--- Material shown Enclosed Below ---
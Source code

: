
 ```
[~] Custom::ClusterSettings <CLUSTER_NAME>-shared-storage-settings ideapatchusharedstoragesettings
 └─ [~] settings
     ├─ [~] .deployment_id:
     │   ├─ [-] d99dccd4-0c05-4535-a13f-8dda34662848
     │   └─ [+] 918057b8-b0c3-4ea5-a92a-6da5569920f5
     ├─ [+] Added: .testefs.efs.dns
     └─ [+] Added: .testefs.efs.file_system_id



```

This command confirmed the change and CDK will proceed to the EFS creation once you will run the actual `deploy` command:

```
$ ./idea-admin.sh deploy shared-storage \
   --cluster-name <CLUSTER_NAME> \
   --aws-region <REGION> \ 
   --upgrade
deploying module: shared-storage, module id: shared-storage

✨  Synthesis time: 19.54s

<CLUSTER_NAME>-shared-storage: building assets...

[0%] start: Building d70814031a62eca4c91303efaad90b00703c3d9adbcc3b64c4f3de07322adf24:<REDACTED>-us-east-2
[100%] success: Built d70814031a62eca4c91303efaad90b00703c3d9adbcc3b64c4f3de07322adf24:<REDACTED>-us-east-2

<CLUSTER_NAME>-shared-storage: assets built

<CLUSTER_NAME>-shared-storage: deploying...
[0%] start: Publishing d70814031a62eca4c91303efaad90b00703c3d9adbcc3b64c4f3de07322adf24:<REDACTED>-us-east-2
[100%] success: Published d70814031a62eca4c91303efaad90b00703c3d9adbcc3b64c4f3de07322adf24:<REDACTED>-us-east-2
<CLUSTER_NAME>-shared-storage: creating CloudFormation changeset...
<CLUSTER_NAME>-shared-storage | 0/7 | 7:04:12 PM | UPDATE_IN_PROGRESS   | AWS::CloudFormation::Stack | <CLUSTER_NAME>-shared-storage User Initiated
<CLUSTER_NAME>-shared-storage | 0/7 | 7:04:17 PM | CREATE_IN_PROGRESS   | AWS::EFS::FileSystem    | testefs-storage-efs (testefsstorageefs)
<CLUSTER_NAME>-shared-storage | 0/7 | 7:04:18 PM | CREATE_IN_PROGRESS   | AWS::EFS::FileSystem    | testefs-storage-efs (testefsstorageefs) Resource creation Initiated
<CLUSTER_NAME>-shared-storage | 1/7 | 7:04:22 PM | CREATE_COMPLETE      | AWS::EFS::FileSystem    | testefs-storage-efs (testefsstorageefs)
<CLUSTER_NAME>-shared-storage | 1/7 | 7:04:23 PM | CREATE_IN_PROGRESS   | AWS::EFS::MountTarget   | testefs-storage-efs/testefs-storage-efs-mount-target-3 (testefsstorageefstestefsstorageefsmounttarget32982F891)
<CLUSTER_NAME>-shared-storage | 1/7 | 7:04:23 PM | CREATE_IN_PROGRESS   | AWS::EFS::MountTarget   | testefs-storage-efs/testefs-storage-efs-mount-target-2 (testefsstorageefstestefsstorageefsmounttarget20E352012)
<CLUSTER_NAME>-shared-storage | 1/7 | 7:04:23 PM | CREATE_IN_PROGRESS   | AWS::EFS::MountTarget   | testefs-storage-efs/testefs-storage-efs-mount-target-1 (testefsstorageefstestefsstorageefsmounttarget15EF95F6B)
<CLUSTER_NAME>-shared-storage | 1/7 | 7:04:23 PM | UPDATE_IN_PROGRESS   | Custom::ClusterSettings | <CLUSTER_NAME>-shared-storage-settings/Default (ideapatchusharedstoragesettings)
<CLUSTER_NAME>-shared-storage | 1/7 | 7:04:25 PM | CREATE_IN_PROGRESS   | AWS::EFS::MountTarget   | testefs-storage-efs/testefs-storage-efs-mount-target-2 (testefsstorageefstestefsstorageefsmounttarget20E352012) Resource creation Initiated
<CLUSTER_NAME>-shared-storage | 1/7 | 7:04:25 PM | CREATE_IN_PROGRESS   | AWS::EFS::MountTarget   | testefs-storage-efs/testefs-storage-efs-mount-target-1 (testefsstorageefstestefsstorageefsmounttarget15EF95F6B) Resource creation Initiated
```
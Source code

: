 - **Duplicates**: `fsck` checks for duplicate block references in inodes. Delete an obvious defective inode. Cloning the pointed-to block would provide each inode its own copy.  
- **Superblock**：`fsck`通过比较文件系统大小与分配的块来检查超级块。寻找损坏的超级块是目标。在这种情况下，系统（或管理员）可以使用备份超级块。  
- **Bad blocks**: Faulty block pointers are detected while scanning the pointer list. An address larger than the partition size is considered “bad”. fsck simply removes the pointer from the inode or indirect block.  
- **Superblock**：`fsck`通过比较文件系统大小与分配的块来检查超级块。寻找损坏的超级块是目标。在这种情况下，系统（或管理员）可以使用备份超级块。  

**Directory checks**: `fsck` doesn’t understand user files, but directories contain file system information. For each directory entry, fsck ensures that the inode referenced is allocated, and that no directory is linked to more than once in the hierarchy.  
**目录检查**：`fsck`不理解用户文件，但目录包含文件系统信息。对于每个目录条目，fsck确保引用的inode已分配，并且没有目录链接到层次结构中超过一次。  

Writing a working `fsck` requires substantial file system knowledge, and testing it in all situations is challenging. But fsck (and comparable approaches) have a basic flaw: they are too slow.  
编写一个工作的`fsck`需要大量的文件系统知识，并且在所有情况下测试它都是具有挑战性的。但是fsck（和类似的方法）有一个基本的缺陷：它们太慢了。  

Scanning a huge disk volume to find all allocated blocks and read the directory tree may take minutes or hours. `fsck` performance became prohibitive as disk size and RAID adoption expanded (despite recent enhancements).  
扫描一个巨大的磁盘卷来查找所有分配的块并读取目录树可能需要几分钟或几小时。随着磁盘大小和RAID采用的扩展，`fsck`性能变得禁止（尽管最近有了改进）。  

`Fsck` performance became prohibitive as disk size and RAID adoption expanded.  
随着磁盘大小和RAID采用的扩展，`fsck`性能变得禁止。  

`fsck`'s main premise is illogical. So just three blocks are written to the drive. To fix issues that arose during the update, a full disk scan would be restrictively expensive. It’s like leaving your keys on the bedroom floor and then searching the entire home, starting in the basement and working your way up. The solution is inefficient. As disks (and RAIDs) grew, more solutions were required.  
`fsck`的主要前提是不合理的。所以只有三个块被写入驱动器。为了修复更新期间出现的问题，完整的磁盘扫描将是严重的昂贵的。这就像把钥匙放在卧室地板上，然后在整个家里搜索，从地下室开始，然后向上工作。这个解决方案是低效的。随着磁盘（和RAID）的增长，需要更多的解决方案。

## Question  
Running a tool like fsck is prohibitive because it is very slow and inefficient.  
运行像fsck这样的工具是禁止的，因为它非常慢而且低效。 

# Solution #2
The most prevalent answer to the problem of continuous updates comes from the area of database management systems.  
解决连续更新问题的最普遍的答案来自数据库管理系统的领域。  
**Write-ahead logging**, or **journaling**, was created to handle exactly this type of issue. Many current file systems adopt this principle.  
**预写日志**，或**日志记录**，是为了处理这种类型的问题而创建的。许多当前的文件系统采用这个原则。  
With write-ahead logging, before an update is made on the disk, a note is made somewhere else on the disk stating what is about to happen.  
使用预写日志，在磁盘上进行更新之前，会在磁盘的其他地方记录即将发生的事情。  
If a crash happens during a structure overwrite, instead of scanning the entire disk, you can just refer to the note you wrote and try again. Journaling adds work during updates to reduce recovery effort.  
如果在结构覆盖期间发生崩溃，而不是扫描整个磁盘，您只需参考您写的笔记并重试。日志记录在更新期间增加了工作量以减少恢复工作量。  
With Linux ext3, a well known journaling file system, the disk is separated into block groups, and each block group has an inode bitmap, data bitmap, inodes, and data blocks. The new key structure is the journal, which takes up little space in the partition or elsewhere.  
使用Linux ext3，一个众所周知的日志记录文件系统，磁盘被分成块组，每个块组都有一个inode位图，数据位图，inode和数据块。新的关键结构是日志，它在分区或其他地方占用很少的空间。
--- End of Enclosed Material shown ---
**Exercise:**
Taking the lines above, repeat exactly those from the line that contains "Scanning a huge" through the line that contains "RAID adoption expanded.", and both of those lines as well. Include nothing else.

**The completed task:**
Scanning a huge disk volume to find all allocated blocks and read the directory tree may take minutes or hours. `fsck` performance became prohibitive as disk size and RAID adoption expanded (despite recent enhancements).  
扫描一个巨大的磁盘卷来查找所有分配的块并读取目录树可能需要几分钟或几小时。随着磁盘大小和RAID采用的扩展，`fsck`性能变得禁止（尽管最近有了改进）。  

`Fsck` performance became prohibitive as disk size and RAID adoption expanded.  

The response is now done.